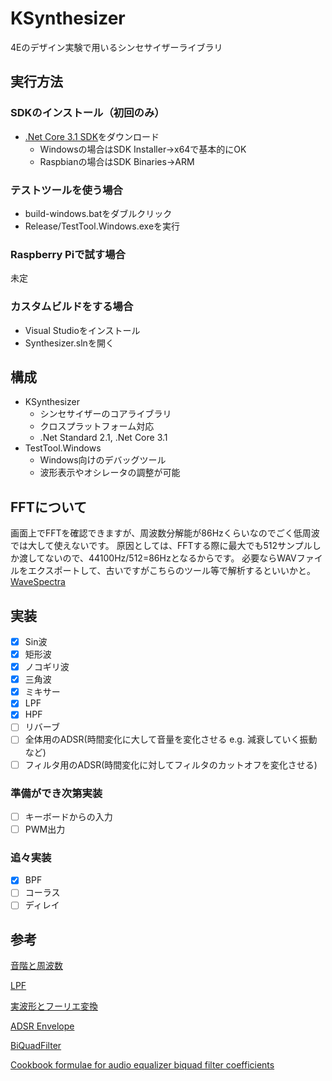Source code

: # KSynthesizer
4Eのデザイン実験で用いるシンセサイザーライブラリ

## 実行方法

### SDKのインストール（初回のみ）
- [.Net Core 3.1 SDK](https://github.com/dotnet/core/blob/master/release-notes/3.1/3.1.2/3.1.2.md)をダウンロード
    - Windowsの場合はSDK Installer->x64で基本的にOK
    - Raspbianの場合はSDK Binaries->ARM

### テストツールを使う場合
- build-windows.batをダブルクリック
- Release/TestTool.Windows.exeを実行

### Raspberry Piで試す場合
未定

### カスタムビルドをする場合
- Visual Studioをインストール
- Synthesizer.slnを開く

## 構成
- KSynthesizer
    - シンセサイザーのコアライブラリ
    - クロスプラットフォーム対応
    - .Net Standard 2.1, .Net Core 3.1
- TestTool.Windows
    - Windows向けのデバッグツール
    - 波形表示やオシレータの調整が可能
    
## FFTについて
画面上でFFTを確認できますが、周波数分解能が86Hzくらいなのでごく低周波では大して使えないです。
原因としては、FFTする際に最大でも512サンプルしか渡してないので、44100Hz/512=86Hzとなるからです。
必要ならWAVファイルをエクスポートして、古いですがこちらのツール等で解析するといいかと。
[WaveSpectra](http://efu.jp.net/soft/ws/ws.html)

## 実装
- [x] Sin波
- [x] 矩形波
- [x] ノコギリ波
- [x] 三角波
- [x] ミキサー
- [x] LPF
- [x] HPF
- [ ] リバーブ
- [ ] 全体用のADSR(時間変化に大して音量を変化させる e.g. 減衰していく振動など)
- [ ] フィルタ用のADSR(時間変化に対してフィルタのカットオフを変化させる)

### 準備ができ次第実装
- [ ] キーボードからの入力
- [ ] PWM出力

### 追々実装
- [x] BPF
- [ ] コーラス
- [ ] ディレイ

## 参考
[音階と周波数](https://tomari.org/main/java/oto.html)

[LPF](https://org-technology.com/posts/low-pass-filter.html)

[実波形とフーリエ変換](http://www.fbs.osaka-u.ac.jp/labs/ishijima/FFT-05.html)

[ADSR Envelope](https://www.wikiaudio.org/adsr-envelope/)

[BiQuadFilter](https://github.com/naudio/NAudio/blob/master/NAudio/Dsp/BiQuadFilter.cs)

[Cookbook formulae for audio equalizer biquad filter coefficients](https://www.w3.org/2011/audio/audio-eq-cookbook.html)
+ + + +
## Exercise requirements
Retype the material in full, exactly as written, and exclude the pictures.

## Solved problem
Source code

: # KSynthesizer
4Eのデザイン実験で用いるシンセサイザーライブラリ

## 実行方法

### SDKのインストール（初回のみ）
- [.Net Core 3.1 SDK](https://github.com/dotnet/core/blob/master/release-notes/3.1/3.1.2/3.1.2.md)をダウンロード
    - Windowsの場合はSDK Installer->x64で基本的にOK
    - Raspbianの場合はSDK Binaries->ARM

### テストツールを使う場合
- build-windows.batをダブルクリック
- Release/TestTool.Windows.exeを実行

### Raspberry Piで試す場合
未定

### カスタムビルドをする場合
- Visual Studioをインストール
- Synthesizer.slnを開く

## 構成
- KSynthesizer
    - シンセサイザーのコアライブラリ
    - クロスプラットフォーム対応
    - .Net Standard 2.1, .Net Core 3.1
- TestTool.Windows
    - Windows向けのデバッグツール
    - 波形表示やオシレータの調整が可能
    
## FFTについて
画面上でFFTを確認できますが、周波数分解能が86Hzくらいなのでごく低周波では大して使えないです。
原因としては、FFTする際に最大でも512サンプルしか渡してないので、44100Hz/512=86Hzとなるからです。
必要ならWAVファイルをエクスポートして、古いですがこちらのツール等で解析するといいかと。
[WaveSpectra](http://efu.jp.net/soft/ws/ws.html)

## 実装
- [x] Sin波
- [x] 矩形波
- [x] ノコギリ波
- [x] 三角波
- [x] ミキサー
- [x] LPF
- [x] HPF
- [ ] リバーブ
- [ ] 全体用のADSR(時間変化に大して音量を変化させる e.g. 減衰していく振動など)
- [ ] フィルタ用のADSR(時間変化に対してフィルタのカットオフを変化させる)

### 準備ができ次第実装
- [ ] キーボードからの入力
- [ ] PWM出力

### 追々実装
- [x] BPF
- [ ] コーラス
- [ ] ディレイ

## 参考
[音階と周波数](https://tomari.org/main/java/oto.html)

[LPF](https://org-technology.com/posts/low-pass-filter.html)

[実波形とフーリエ変換](http://www.fbs.osaka-u.ac.jp/labs/ishijima/FFT-05.html)

[ADSR Envelope](https://www.wikiaudio.org/adsr-envelope/)

[BiQuadFilter](https://github.com/naudio/NAudio/blob/master/NAudio/Dsp/BiQuadFilter.cs)

[Cookbook formulae for audio equalizer biquad filter coefficients](https://www.w3.org/2011/audio/audio-eq-cookbook.html)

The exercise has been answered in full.